Nothing Gold Can Stay
By Robert Frost
Nature’s first green is gold
Her hardest hue to hold.
Her early leaf’s a flower;
But only so an hour.
Then leaf subsides to leaf.
So Eden sank to grief,
So dawn goes down to day.
Nothing gold can stay.

Slideshow and Etc.

  1. Margit Van Schaick says:

    Thank you for the beautiful photos. You’re making me rethink the color: My impression was chartreuse. The infant maple leaves. About Frost’s poem, For a time, I lived in the woods and noticed that the changing light that comes after dawn is golden, if only for a few minutes. This was so precious, almost magical. I have not experienced this golden light with such intensity since moving to a more open space. Does this happen where you live, due to the surrounding trees?

  2. Julia says:

    I always think of this poem at this time of year.
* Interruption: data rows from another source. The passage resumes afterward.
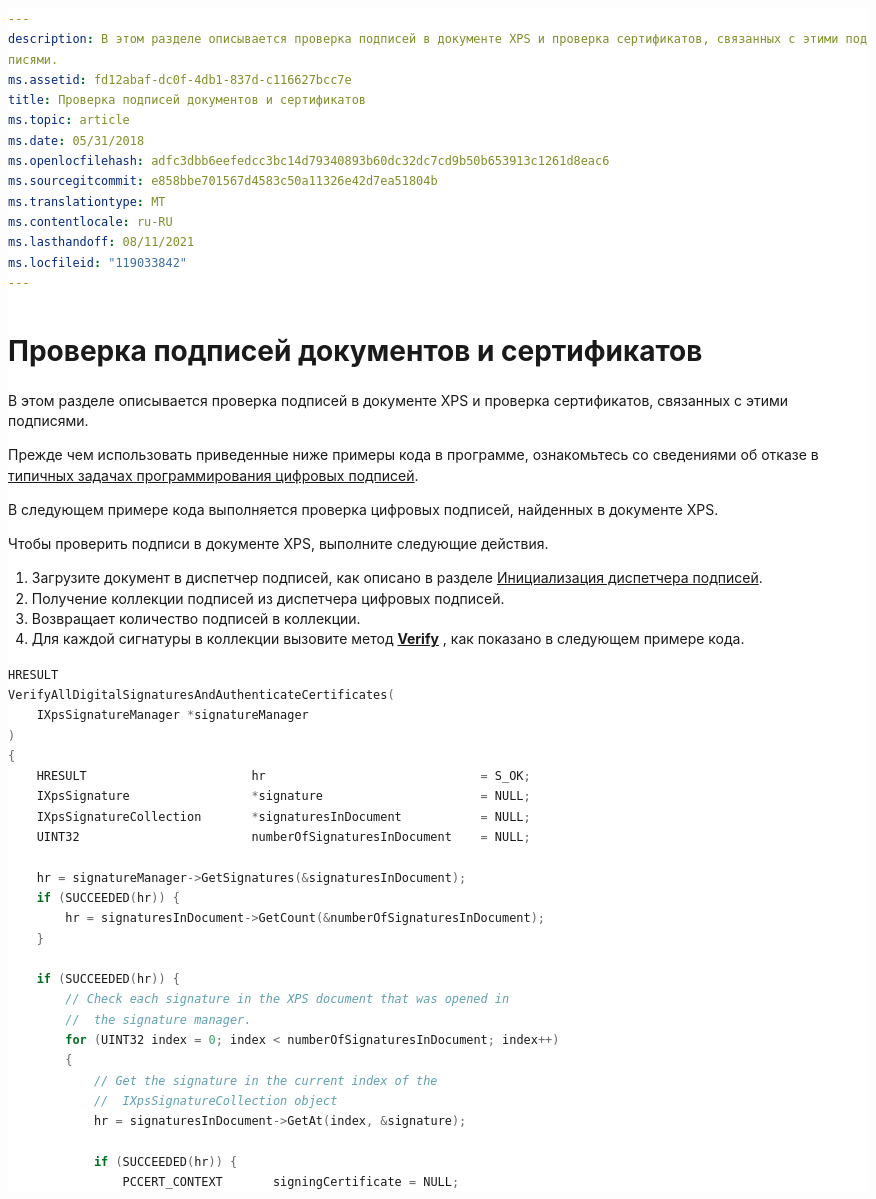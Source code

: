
 ```yaml
---
description: В этом разделе описывается проверка подписей в документе XPS и проверка сертификатов, связанных с этими подписями.
ms.assetid: fd12abaf-dc0f-4db1-837d-c116627bcc7e
title: Проверка подписей документов и сертификатов
ms.topic: article
ms.date: 05/31/2018
ms.openlocfilehash: adfc3dbb6eefedcc3bc14d79340893b60dc32dc7cd9b50b653913c1261d8eac6
ms.sourcegitcommit: e858bbe701567d4583c50a11326e42d7ea51804b
ms.translationtype: MT
ms.contentlocale: ru-RU
ms.lasthandoff: 08/11/2021
ms.locfileid: "119033842"
---
```

# <a name="verify-document-signatures-and-certificates"></a>Проверка подписей документов и сертификатов

В этом разделе описывается проверка подписей в документе XPS и проверка сертификатов, связанных с этими подписями.

Прежде чем использовать приведенные ниже примеры кода в программе, ознакомьтесь со сведениями об отказе в [типичных задачах программирования цифровых подписей](basic-digital-signature-programming-tasks.md).

В следующем примере кода выполняется проверка цифровых подписей, найденных в документе XPS.

Чтобы проверить подписи в документе XPS, выполните следующие действия.

1.  Загрузите документ в диспетчер подписей, как описано в разделе [Инициализация диспетчера подписей](initialize-the-signature-manager.md).
2.  Получение коллекции подписей из диспетчера цифровых подписей.
3.  Возвращает количество подписей в коллекции.
4.  Для каждой сигнатуры в коллекции вызовите метод [**Verify**](/windows/desktop/api/xpsdigitalsignature/nf-xpsdigitalsignature-ixpssignature-verify) , как показано в следующем примере кода.


```C++
HRESULT
VerifyAllDigitalSignaturesAndAuthenticateCertificates(
    IXpsSignatureManager *signatureManager
)
{
    HRESULT                       hr                              = S_OK;
    IXpsSignature                 *signature                      = NULL;
    IXpsSignatureCollection       *signaturesInDocument           = NULL;
    UINT32                        numberOfSignaturesInDocument    = NULL;

    hr = signatureManager->GetSignatures(&signaturesInDocument);
    if (SUCCEEDED(hr)) {
        hr = signaturesInDocument->GetCount(&numberOfSignaturesInDocument);
    }

    if (SUCCEEDED(hr)) {
        // Check each signature in the XPS document that was opened in
        //  the signature manager.
        for (UINT32 index = 0; index < numberOfSignaturesInDocument; index++)
        {
            // Get the signature in the current index of the 
            //  IXpsSignatureCollection object
            hr = signaturesInDocument->GetAt(index, &signature);

            if (SUCCEEDED(hr)) {
                PCCERT_CONTEXT       signingCertificate = NULL;
```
It never fails to impress me with how spot on the description is when I look around and see that golden flash filter through the new green.

  3. Elaine says:

    As an English major… I have to correct the name of the poem.. it’s “Nothing Gold can stay”. Lovely poem, my daughters favorite.

    1. Margaret says:

      Thank, you, Elaine, and welcome! How awful of me in my one-woman band mode here to let a mental slip screw that up. Fixing…

      Welcome, Maria. Glad you found us, too, particulary just as the full-on season commences. Lots of bright days ahead. See you both soon again.